Le dossier intitulé « Littérature et surveillance : transversalités sémiotiques », dans le numéro 204 de la revue Littérature, regroupe, sous la responsabilité de Denis Bertrand et Raphaël Horrein, les contributions, dans l’ordre de présentation dans la revue, de Denis Bertrand, Raphaël Horrein, Michel Costantini, Jean-Paul Engélibert, Juan Alonso Aldama, Gianfranco Marrone, Maude Bonenfant, Verónica Estay Stange. Dans cette liste, le seul spécialiste de la surveillance (mais certainement pas le seul praticien !), est en l’occurrence Raphaël Horrein, qui a soutenu, l’année qui précède la publication de ce numéro de Littérature, une thèse intitulée « Panopticons, fictions, actualités. Sémiotique de la surveillance, entre littérature et discours social. » Les autres contributeurs rencontrent dans leur propre champ de recherches la problématique de la surveillance, et lui appliquent les méthodes qui relèvent de ce champ de recherches.

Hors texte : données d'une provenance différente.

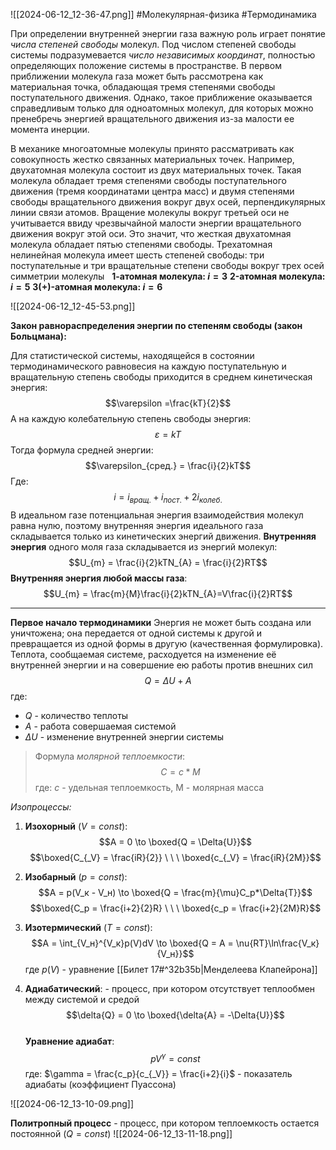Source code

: ![[2024-06-12_12-36-47.png]]
#Молекулярная-физика #Термодинамика 

При определении внутренней энергии газа важную роль играет понятие *числа степеней свободы* молекул. Под числом степеней свободы системы подразумевается *число независимых координат*, полностью определяющих положение системы в пространстве. В первом приближении молекула газа может быть рассмотрена как материальная точка, обладающая тремя степенями свободы поступательного движения. Однако, такое приближение оказывается справедливым только для одноатомных молекул, для которых можно пренебречь энергией вращательного движения из-за малости ее момента инерции.

В механике многоатомные молекулы принято рассматривать как совокупность жестко связанных материальных точек. Например, двухатомная молекула состоит из двух материальных точек. Такая молекула обладает тремя степенями свободы поступательного движения (тремя координатами центра масс) и двумя степенями свободы вращательного движения вокруг двух осей, перпендикулярных линии связи атомов. Вращение молекулы вокруг третьей оси не учитывается ввиду чрезвычайной малости энергии вращательного движения вокруг этой оси. Это значит, что жесткая двухатомная молекула обладает пятью степенями свободы. Трехатомная нелинейная молекула имеет шесть степеней свободы: три поступательные и три вращательные степени свободы вокруг трех осей симметрии молекулы
 
**1-атомная молекула: $i = 3$**
**2-атомная молекула: $i = 5$**
**3(+)-атомная молекула: $i = 6$**

![[2024-06-12_12-45-53.png]]

**Закон равнораспределения энергии по степеням свободы (закон Больцмана):**

Для статистической системы, находящейся в состоянии термодинамического равновесия на каждую поступательную и вращательную степень свободы приходится в среднем кинетическая энергия: $$\varepsilon =\frac{kT}{2}$$ А на каждую колебательную степень свободы энергия:$$\varepsilon = kT$$Тогда формула средней энергии:
$$\varepsilon_{сред.} = \frac{i}{2}kT$$Где:
$$i = i_{вращ.} + i_{пост.} + 2i_{колеб.}$$
В идеальном газе потенциальная энергия взаимодействия молекул равна нулю, поэтому внутренняя энергия идеального газа складывается только из кинетических энергий движения. **Внутренняя энергия** одного моля газа складывается из энергий молекул:
$$U_{m} = \frac{i}{2}kTN_{A} = \frac{i}{2}RT$$
**Внутренняя энергия любой массы газа**:
$$U_{m} = \frac{m}{M}\frac{i}{2}kTN_{A}=V\frac{i}{2}RT$$
___
**Первое начало термодинамики**
Энергия не может быть создана или уничтожена; она передается от одной системы к другой и превращается из одной формы в другую (качественная формулировка). Теплота, сообщаемая системе, расходуется на изменение её внутренней энергии и на совершение ею работы против внешних сил$$Q = \Delta{U} + A$$где: 
- $Q$ - количество теплоты
- $A$ - работа совершаемая системой
- $\Delta{U}$ - изменение внутренней энергии системы

> Формула *молярной теплоемкости*: $$C = c*M$$где: $c$ - удельная теплоемкость, M - молярная масса

*Изопроцессы:*

1. **Изохорный** ($V = const$): $$A = 0 \to \boxed{Q = \Delta{U}}$$$$\boxed{C_{_V} = \frac{iR}{2}} \ \ \ \boxed{c_{_V} = \frac{iR}{2M}}$$
2. **Изобарный** ($p = const$): $$A = p(V_к - V_н) \to \boxed{Q = \frac{m}{\mu}C_p*\Delta{T}}$$$$\boxed{C_p = \frac{i+2}{2}R} \ \ \ \boxed{c_p = \frac{i+2}{2M}R}$$
3. **Изотермический** ($T = const$): $$A = \int_{V_н}^{V_к}p(V)dV \to \boxed{Q = A = \nu{RT}\ln\frac{V_к}{V_н}}$$где $p(V)$ - уравнение [[Билет 17#^32b35b|Менделеева Клапейрона]]

4. **Адиабатический**: - процесс, при котором отсутствует теплообмен между системой и средой$$\delta{Q} = 0 \to \boxed{\delta{A} = -\Delta{U}}$$  
   **Уравнение адиабат**: $$pV^{\gamma} = const$$где: $\gamma = \frac{c_p}{c_{_V}} = \frac{i+2}{i}$ - показатель адиабаты (коэффициент Пуассона)

![[2024-06-12_13-10-09.png]]

**Политропный процесс** - процесс, при котором теплоемкость остается постоянной 
($Q = const$)
![[2024-06-12_13-11-18.png]]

On apprend ainsi (par précaution, je devrais dire « j’apprends », peut-être suis-je le seul à bénéficier de l’effet d’une découverte) qu’il existe un champ de recherches spécifique portant le nom de Surveillance Studies, et que son fondateur est David Lyon, un sociologue américain qui a créé et dirigé le Surveillance Studies Center, à l’Université Queen’s à Kingston, en Ontario. La précision n’est pas anecdotique car, pour cette livraison d’une revue d’études littéraires, la référence en arrière-plan, le domaine de recherches principal, est de nature sociologique. Et de fait, on note tout de suite qu’en raison de la composition de ce dossier, ce numéro d’une revue qui s’adresse d’abord à des littéraires fait appel à des domaines de recherches très variés : études littéraires, sémiologie de la littérature, certes, mais aussi sémiotique des pratiques, recherches sur les jeux vidéo, sur les arts et la politique. Il m’est difficile de dire si ce thème peut constituer un domaine spécifique des études littéraires, comme en sociologie, mais, en revanche, il est clair qu’il relève de plein droit, au sens large, de la socio-sémiotique, et même, au sens restreint, d’une socio-sémiotique des interactions.

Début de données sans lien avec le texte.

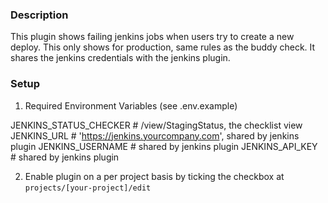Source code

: ### Description

This plugin shows failing jenkins jobs when users try to create a new deploy. This only shows for production, same rules as the buddy check. It shares the jenkins credentials with the jenkins plugin.

### Setup

1. Required Environment Variables (see .env.example)

JENKINS_STATUS_CHECKER # /view/StagingStatus, the checklist view
JENKINS_URL            # 'https://jenkins.yourcompany.com', shared by jenkins plugin
JENKINS_USERNAME       # shared by jenkins plugin
JENKINS_API_KEY        # shared by jenkins plugin

2. Enable plugin on a per project basis by ticking the checkbox at `projects/[your-project]/edit`
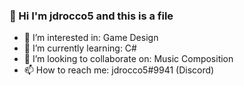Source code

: ### 👋 Hi I'm jdrocco5 and this is a file
- 👀 I’m interested in: Game Design
- 🌱 I’m currently learning: C#
- 💞️ I’m looking to collaborate on: Music Composition
- 📫 How to reach me: jdrocco5#9941 (Discord)

<!---
jdrocco5/jdrocco5 is a ✨ special ✨ repository because its `README.md` (this file) appears on your GitHub profile.
You can click the Preview link to take a look at your changes.
--->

Car, ce que révèle d’abord l’ensemble des contributions à ce dossier, c’est que la surveillance est d’emblée une interaction, originale dans son régime sémiotique, vertigineuse dans sa récursivité, et particulièrement impressionnante par le mode d’emprise individuelle et collective qu’elle installe. Elle est même si complexe et si ingénieuse que les modèles socio-sémiotiques de Landowski pourraient ici entrer en surchauffe, contraints à bégayer entre programmations systématiques, manipulations en abyme, ajustements divers et retors, et aléas paradoxalement bienvenus, tout en même temps. De fait, et c’est inévitable, les contributions ici réunies mettent plutôt en lumière les modalités de la résistance à la surveillance, que celles de la surveillance en elle-même, en accord avec un topos implicite du type « Il est plus valorisant d’être surveillé résistant que surveillant dominant », et ce d’autant plus que les modalités de la surveillance sont principalement conçues pour neutraliser celles de la résistance. Autrement dit, d’un côté, si on ne connaît pas les modalités de la résistance, on ne peut mettre en place une surveillance efficace, et, d’un autre côté, si, pour résister, on emploie le même type de moyens que ceux de la surveillance, on n’a aucune chance de lui échapper.

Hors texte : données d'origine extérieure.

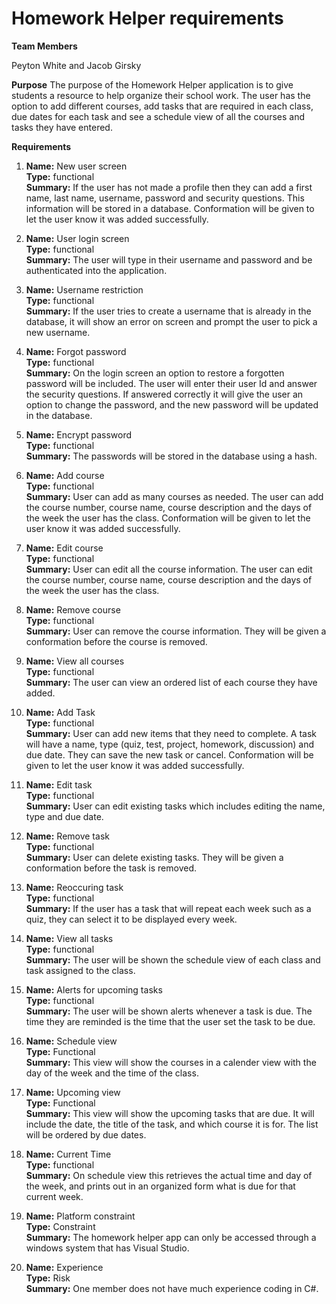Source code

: # Homework Helper requirements

**Team Members**

Peyton White and Jacob Girsky

**Purpose**
The purpose of the Homework Helper application is to give students a resource to help organize their school work. The user has the option to add different courses, add tasks that are required in each class, due dates for each task and see a schedule view of all the courses and tasks they have entered. 

**Requirements**

1.	**Name:** New user screen\
	**Type:** functional\
	**Summary:** If the user has not made a profile then they can add a first name, last name, username, password and security questions. This information will be stored in a database. Conformation will be given to let the user know it was added successfully.

1.	**Name:** User login screen\
**Type:** functional\
**Summary:** The user will type in their username and password and be authenticated into the application. 

1.	**Name:** Username restriction\
**Type:** functional\
**Summary:** If the user tries to create a username that is already in the database, it will show an error on screen and prompt the user to pick a new username.

3.	**Name:** Forgot password\
**Type:** functional\
**Summary:** On the login screen an option to restore a forgotten password will be included. The user will enter their user Id and answer the security questions. If answered correctly it will give the user an option to change the password, and the new password will be updated in the database.

3.	**Name:** Encrypt password\
**Type:** functional\
**Summary:** The passwords will be stored in the database using a hash.

4.	**Name:** Add course\
**Type:** functional\
**Summary:** User can add as many courses as needed. The user can add the course number, course name, course description and the days of the week the user has the class. Conformation will be given to let the user know it was added successfully.

5.	**Name:** Edit course\
**Type:** functional\
**Summary:** User can edit all the course information. The user can edit the course number, course name, course description and the days of the week the user has the class.

6.	**Name:** Remove course\
**Type:** functional\
**Summary:** User can remove the course information. They will be given a conformation before the course is removed. 

3.	**Name:** View all courses\
**Type:** functional\
**Summary:** The user can view an ordered list of each course they have added.

7.	**Name:** Add Task\
**Type:** functional\
**Summary:** User can add new items that they need to complete. A task will have a name, type (quiz, test, project, homework, discussion) and due date. They can save the new task or cancel. Conformation will be given to let the user know it was added successfully. 

8.	**Name:** Edit task\
**Type:** functional\
**Summary:** User can edit existing tasks which includes editing the name, type and due date. 

9.	**Name:** Remove task\
**Type:** functional\
**Summary:** User can delete existing tasks. They will be given a conformation before the task is removed. 

7.	**Name:** Reoccuring task\
**Type:** functional\
**Summary:** If the user has a task that will repeat each week such as a quiz, they can select it to be displayed every week. 

3.	**Name:** View all tasks\
**Type:** functional\
**Summary:** The user will be shown the schedule view of each class and task assigned to the class.

3.	**Name:** Alerts for upcoming tasks\
**Type:** functional\
**Summary:** The user will be shown alerts whenever a task is due. The time they are reminded is the time that the user set the task to be due.

10.	**Name:** Schedule view\
**Type:** Functional\
**Summary:** This view will show the courses in a calender view with the day of the week and the time of the class.

10.	**Name:** Upcoming view\
**Type:** Functional\
**Summary:** This view will show the upcoming tasks that are due. It will include the date, the title of the task, and which course it is for. The list will be ordered by due dates. 

1.	**Name:** Current Time\
**Type:** functional\
**Summary:** On schedule view this retrieves the actual time and day of the week, and prints out in an organized form what is due for that current week. 

12.	**Name:** Platform constraint\
**Type:**  Constraint\
**Summary:** The homework helper app can only be accessed through a windows system that has Visual Studio.

13.	**Name:** Experience\
**Type:** Risk\
**Summary:** One member does not have much experience coding in C#.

Partant donc de cette idée que la surveillance est principalement une contre-résistance, on peut relever quelques-unes des configurations qui en découlent. Bertrand évoque par exemple les combinatoires modales récursives qui constituent le lien entre surveillants et surveillés, entre les variétés du pouvoir voir et du vouloir ne pas être vu : finalement, la surveillance la plus réussie va rechercher la « bonne » combinaison modale, celle qui conduit le surveillé à renoncer à la résistance, et à se laisser surveiller en croyant ainsi échapper à la surveillance. La surveillance ne devient donc une redoutable machine à soumettre que si elle parvient à faire croire aux surveillés que la meilleure manière de ne pas être surveillé, c’est de ne pas avoir l’air de ne pas vouloir être surveillé, et donc de produire au moins le simulacre d’une absence de résistance à la surveillance. Le paradoxe qui fonde l’emprise est à son comble : pour échapper à la surveillance, il faudrait ne rien faire pour lui échapper. Cette configuration est notamment illustrée par Bonenfant, à propos d’un jeu vidéo où il est stipulé que, si on cherche à échapper à la surveillance, c’est qu’on a quelque chose à cacher. D’un point de vue plus pragmatique, Horrein remarque que, pour que la surveillance soit productive en données diverses, il faut abaisser le taux de vigilance des surveillés. Et, en retour, une surveillance qui sait trop bien ce qu’elle cherche devient trop ostensible (cf. le passe sanitaire !), et réactive la vigilance et la résistance des surveillés. La juste mesure, comme pourrait dire Bertrand, c’est que le surveillant n’ait pas trop l’air de surveiller, et que le surveillé ne fasse pas savoir qu’il se sait surveillé. « Avoir l’air/ne pas avoir l’air », c’est le propre des simulacres, ou des modes de manifestation ; pour ceux qui ne supporteraient pas l’inconfort des paradoxes (cf. supra), la situation peut donc être ainsi euphémisée : « Pour bien surveiller, et pour bien résister à la surveillance, la surveillance comme la résistance doivent être le moins ostensibles possible ».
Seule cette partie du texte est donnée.